*Exercise details:*
Search string "resources": state how many lines in the material below contain it, and nothing else.

*Information given:*

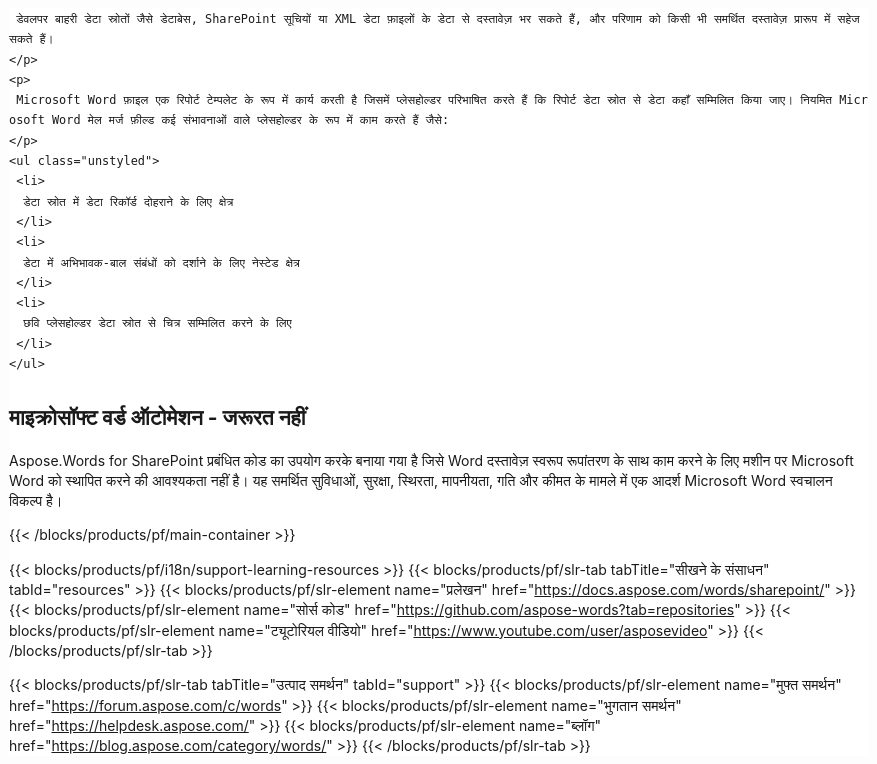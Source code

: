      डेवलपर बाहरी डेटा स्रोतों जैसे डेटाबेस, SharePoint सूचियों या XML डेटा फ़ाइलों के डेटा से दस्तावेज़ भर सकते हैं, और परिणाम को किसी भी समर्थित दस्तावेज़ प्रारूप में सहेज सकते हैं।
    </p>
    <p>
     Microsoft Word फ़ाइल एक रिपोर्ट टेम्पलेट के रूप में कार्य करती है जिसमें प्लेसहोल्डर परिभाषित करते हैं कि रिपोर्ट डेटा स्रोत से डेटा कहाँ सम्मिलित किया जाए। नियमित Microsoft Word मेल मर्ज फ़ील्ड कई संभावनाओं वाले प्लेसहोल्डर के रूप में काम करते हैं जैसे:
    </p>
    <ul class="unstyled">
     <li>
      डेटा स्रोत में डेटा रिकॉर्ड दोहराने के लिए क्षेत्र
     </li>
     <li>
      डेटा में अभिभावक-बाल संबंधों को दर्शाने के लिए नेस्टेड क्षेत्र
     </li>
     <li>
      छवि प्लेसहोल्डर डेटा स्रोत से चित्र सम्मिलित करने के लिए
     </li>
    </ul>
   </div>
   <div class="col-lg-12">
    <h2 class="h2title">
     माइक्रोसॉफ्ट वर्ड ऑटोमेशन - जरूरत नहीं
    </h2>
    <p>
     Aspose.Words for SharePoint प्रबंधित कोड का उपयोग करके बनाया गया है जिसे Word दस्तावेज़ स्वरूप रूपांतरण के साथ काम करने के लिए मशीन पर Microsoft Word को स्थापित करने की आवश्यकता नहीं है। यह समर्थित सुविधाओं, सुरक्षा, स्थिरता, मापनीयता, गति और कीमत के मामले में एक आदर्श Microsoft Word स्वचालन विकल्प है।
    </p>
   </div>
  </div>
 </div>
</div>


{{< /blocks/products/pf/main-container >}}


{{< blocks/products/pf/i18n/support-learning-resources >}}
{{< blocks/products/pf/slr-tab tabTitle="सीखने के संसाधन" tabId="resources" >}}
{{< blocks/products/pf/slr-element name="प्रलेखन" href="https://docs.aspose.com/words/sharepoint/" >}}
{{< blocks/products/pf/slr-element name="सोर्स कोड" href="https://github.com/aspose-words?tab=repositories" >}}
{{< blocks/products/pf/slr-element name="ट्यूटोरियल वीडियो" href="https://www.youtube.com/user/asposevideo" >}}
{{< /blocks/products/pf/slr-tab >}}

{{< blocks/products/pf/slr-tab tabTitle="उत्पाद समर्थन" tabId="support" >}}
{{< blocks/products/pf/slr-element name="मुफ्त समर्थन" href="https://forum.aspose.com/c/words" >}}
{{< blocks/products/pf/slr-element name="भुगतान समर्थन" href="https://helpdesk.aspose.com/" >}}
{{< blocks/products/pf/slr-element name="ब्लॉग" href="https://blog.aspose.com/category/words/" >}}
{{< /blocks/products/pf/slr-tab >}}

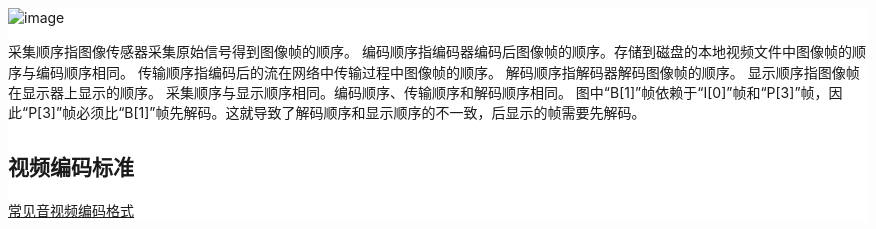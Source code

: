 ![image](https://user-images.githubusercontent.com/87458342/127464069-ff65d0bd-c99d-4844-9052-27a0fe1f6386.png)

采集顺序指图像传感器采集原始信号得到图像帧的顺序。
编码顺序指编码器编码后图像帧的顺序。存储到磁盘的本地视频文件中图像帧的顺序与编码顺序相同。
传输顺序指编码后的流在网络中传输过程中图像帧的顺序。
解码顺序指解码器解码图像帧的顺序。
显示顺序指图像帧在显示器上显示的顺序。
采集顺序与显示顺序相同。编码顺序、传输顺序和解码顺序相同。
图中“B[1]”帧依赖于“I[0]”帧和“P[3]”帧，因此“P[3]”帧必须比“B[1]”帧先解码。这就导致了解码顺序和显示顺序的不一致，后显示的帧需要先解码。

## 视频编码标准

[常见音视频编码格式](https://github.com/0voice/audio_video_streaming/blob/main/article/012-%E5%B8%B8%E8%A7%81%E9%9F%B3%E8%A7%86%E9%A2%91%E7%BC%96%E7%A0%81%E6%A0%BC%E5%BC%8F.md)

...

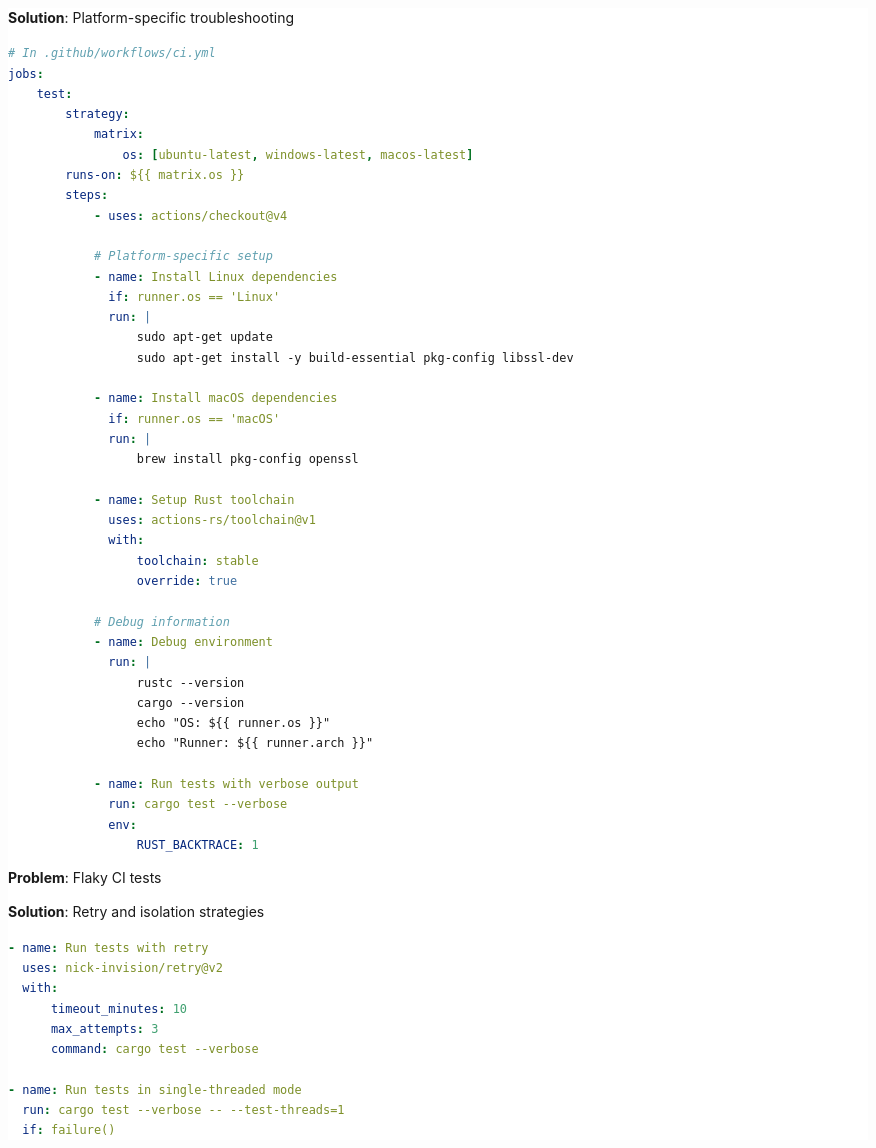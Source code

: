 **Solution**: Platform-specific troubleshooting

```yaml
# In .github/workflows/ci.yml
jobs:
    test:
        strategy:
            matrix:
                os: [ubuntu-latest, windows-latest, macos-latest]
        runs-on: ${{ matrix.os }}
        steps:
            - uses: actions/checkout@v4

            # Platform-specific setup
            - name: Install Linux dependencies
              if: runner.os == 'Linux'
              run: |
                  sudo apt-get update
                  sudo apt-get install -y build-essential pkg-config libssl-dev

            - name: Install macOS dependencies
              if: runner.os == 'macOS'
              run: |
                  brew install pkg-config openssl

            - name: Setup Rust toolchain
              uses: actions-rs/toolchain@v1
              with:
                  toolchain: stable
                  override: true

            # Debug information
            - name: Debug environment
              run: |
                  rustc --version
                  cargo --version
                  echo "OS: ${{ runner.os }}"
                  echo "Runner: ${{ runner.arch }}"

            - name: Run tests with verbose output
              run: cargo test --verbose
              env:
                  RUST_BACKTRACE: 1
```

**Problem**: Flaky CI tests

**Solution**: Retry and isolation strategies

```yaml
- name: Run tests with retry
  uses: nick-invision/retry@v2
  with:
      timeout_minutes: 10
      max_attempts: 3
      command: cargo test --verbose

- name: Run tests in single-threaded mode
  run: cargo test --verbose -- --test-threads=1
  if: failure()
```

...

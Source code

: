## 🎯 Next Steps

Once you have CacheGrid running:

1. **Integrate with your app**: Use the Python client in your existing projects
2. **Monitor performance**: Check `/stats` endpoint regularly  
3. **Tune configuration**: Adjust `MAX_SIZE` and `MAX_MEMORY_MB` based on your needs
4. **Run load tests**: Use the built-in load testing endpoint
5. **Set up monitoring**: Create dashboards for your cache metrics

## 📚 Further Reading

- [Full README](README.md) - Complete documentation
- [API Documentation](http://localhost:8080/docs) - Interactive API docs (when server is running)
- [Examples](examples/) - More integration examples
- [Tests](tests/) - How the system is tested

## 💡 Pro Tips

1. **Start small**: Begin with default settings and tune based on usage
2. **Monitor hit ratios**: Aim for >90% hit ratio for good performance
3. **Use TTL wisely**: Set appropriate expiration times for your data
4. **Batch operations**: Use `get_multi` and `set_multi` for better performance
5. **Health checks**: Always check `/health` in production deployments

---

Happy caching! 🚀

*Completed exercise:*
2